Problem> Where a line of the records contains the word "invert", show that line.

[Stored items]
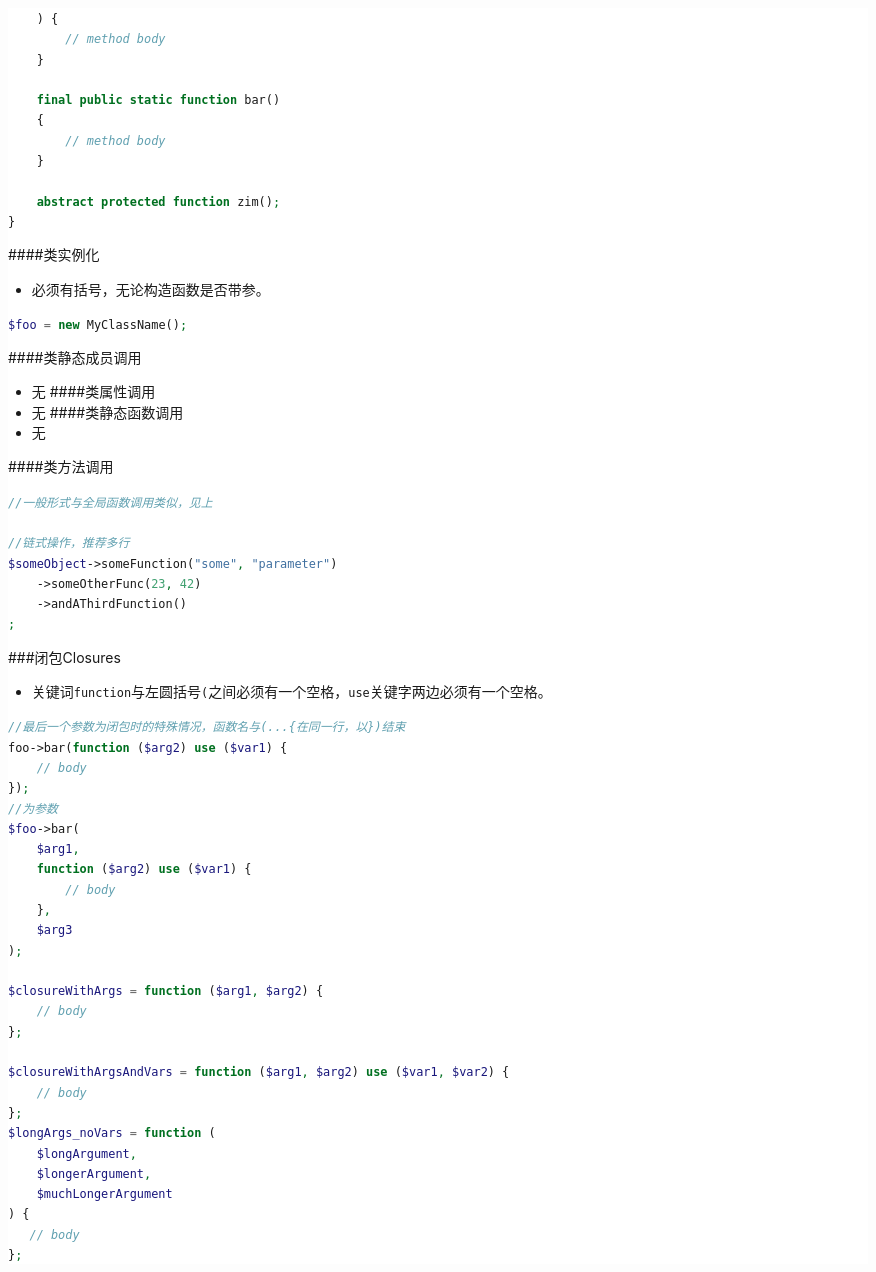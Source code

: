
 ```php
    ) {
        // method body
    }
   
    final public static function bar()
    {
        // method body
    }
    
    abstract protected function zim();
}
```
####类实例化
 - 必须有括号，无论构造函数是否带参。
```php 
$foo = new MyClassName();
```
####类静态成员调用
 - 无
####类属性调用
 - 无
####类静态函数调用
 - 无

####类方法调用
```php
//一般形式与全局函数调用类似，见上

//链式操作，推荐多行
$someObject->someFunction("some", "parameter")
    ->someOtherFunc(23, 42)
    ->andAThirdFunction()
;
```
###闭包Closures
 - 关键词`function`与左圆括号`(`之间必须有一个空格，`use`关键字两边必须有一个空格。
```php
//最后一个参数为闭包时的特殊情况，函数名与(...{在同一行，以})结束
foo->bar(function ($arg2) use ($var1) {
    // body
});
//为参数
$foo->bar(
    $arg1,
    function ($arg2) use ($var1) {
        // body
    },
    $arg3
);

$closureWithArgs = function ($arg1, $arg2) {
    // body
};

$closureWithArgsAndVars = function ($arg1, $arg2) use ($var1, $var2) {
    // body
};
$longArgs_noVars = function (
    $longArgument,
    $longerArgument,
    $muchLongerArgument
) {
   // body
};
```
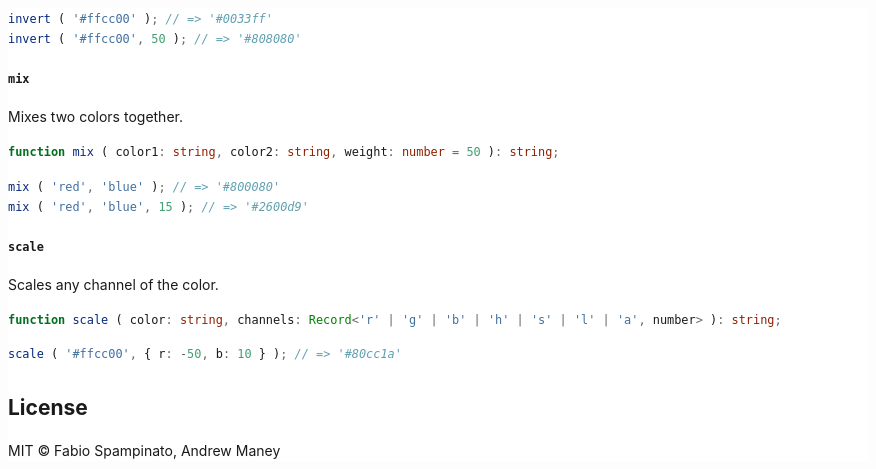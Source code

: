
 ```ts
invert ( '#ffcc00' ); // => '#0033ff'
invert ( '#ffcc00', 50 ); // => '#808080'
```

#### `mix`

Mixes two colors together.

```ts
function mix ( color1: string, color2: string, weight: number = 50 ): string;
```

```ts
mix ( 'red', 'blue' ); // => '#800080'
mix ( 'red', 'blue', 15 ); // => '#2600d9'
```

#### `scale`

Scales any channel of the color.

```ts
function scale ( color: string, channels: Record<'r' | 'g' | 'b' | 'h' | 's' | 'l' | 'a', number> ): string;
```

```ts
scale ( '#ffcc00', { r: -50, b: 10 } ); // => '#80cc1a'
```

## License

MIT © Fabio Spampinato, Andrew Maney
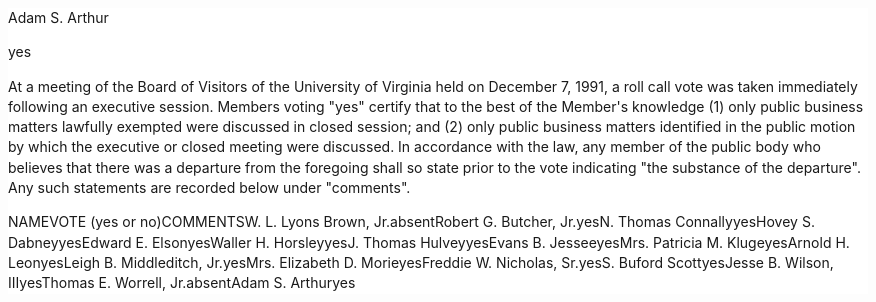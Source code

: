 Adam S. Arthur

yes

At a meeting of the Board of Visitors of the University of Virginia held on December 7, 1991, a roll call vote was taken immediately following an executive session. Members voting "yes" certify that to the best of the Member's knowledge (1) only public business matters lawfully exempted were discussed in closed session; and (2) only public business matters identified in the public motion by which the executive or closed meeting were discussed. In accordance with the law, any member of the public body who believes that there was a departure from the foregoing shall so state prior to the vote indicating "the substance of the departure". Any such statements are recorded below under "comments".

NAMEVOTE (yes or no)COMMENTSW. L. Lyons Brown, Jr.absentRobert G. Butcher, Jr.yesN. Thomas ConnallyyesHovey S. DabneyyesEdward E. ElsonyesWaller H. HorsleyyesJ. Thomas HulveyyesEvans B. JesseeyesMrs. Patricia M. KlugeyesArnold H. LeonyesLeigh B. Middleditch, Jr.yesMrs. Elizabeth D. MorieyesFreddie W. Nicholas, Sr.yesS. Buford ScottyesJesse B. Wilson, IIIyesThomas E. Worrell, Jr.absentAdam S. Arthuryes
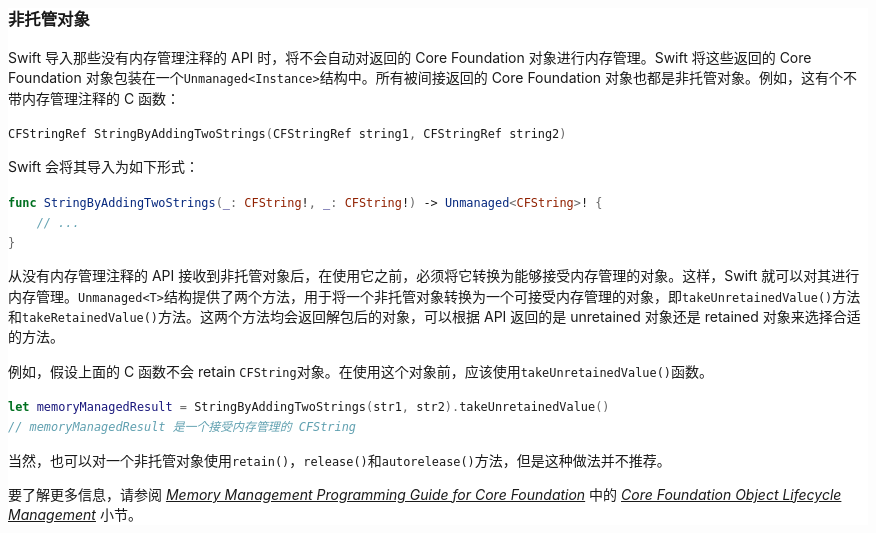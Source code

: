 <a name="Unmanaged_Objects"></a>
### 非托管对象

Swift 导入那些没有内存管理注释的 API 时，将不会自动对返回的 Core Foundation 对象进行内存管理。Swift 将这些返回的 Core Foundation 对象包装在一个`Unmanaged<Instance>`结构中。所有被间接返回的 Core Foundation 对象也都是非托管对象。例如，这有个不带内存管理注释的 C 函数：

```objective-c
CFStringRef StringByAddingTwoStrings(CFStringRef string1, CFStringRef string2)
```

Swift 会将其导入为如下形式：

```swift
func StringByAddingTwoStrings(_: CFString!, _: CFString!) -> Unmanaged<CFString>! {
    // ...
}
```

从没有内存管理注释的 API 接收到非托管对象后，在使用它之前，必须将它转换为能够接受内存管理的对象。这样，Swift 就可以对其进行内存管理。`Unmanaged<T>`结构提供了两个方法，用于将一个非托管对象转换为一个可接受内存管理的对象，即`takeUnretainedValue()`方法和`takeRetainedValue()`方法。这两个方法均会返回解包后的对象，可以根据 API 返回的是 unretained 对象还是 retained 对象来选择合适的方法。

例如，假设上面的 C 函数不会 retain `CFString`对象。在使用这个对象前，应该使用`takeUnretainedValue()`函数。

```swift
let memoryManagedResult = StringByAddingTwoStrings(str1, str2).takeUnretainedValue()
// memoryManagedResult 是一个接受内存管理的 CFString
```

当然，也可以对一个非托管对象使用`retain()`，`release()`和`autorelease()`方法，但是这种做法并不推荐。

要了解更多信息，请参阅 [*Memory Management Programming Guide for Core Foundation*](https://developer.apple.com/library/prerelease/ios/documentation/CoreFoundation/Conceptual/CFMemoryMgmt/CFMemoryMgmt.html#//apple_ref/doc/uid/10000127i) 中的 [*Core Foundation Object Lifecycle Management*](https://developer.apple.com/library/prerelease/ios/documentation/CoreFoundation/Conceptual/CFMemoryMgmt/Articles/lifecycle.html#//apple_ref/doc/uid/TP40002439-SW1) 小节。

Solution for this problem>
invert ( '#ffcc00' ); // => '#0033ff'
invert ( '#ffcc00', 50 ); // => '#808080'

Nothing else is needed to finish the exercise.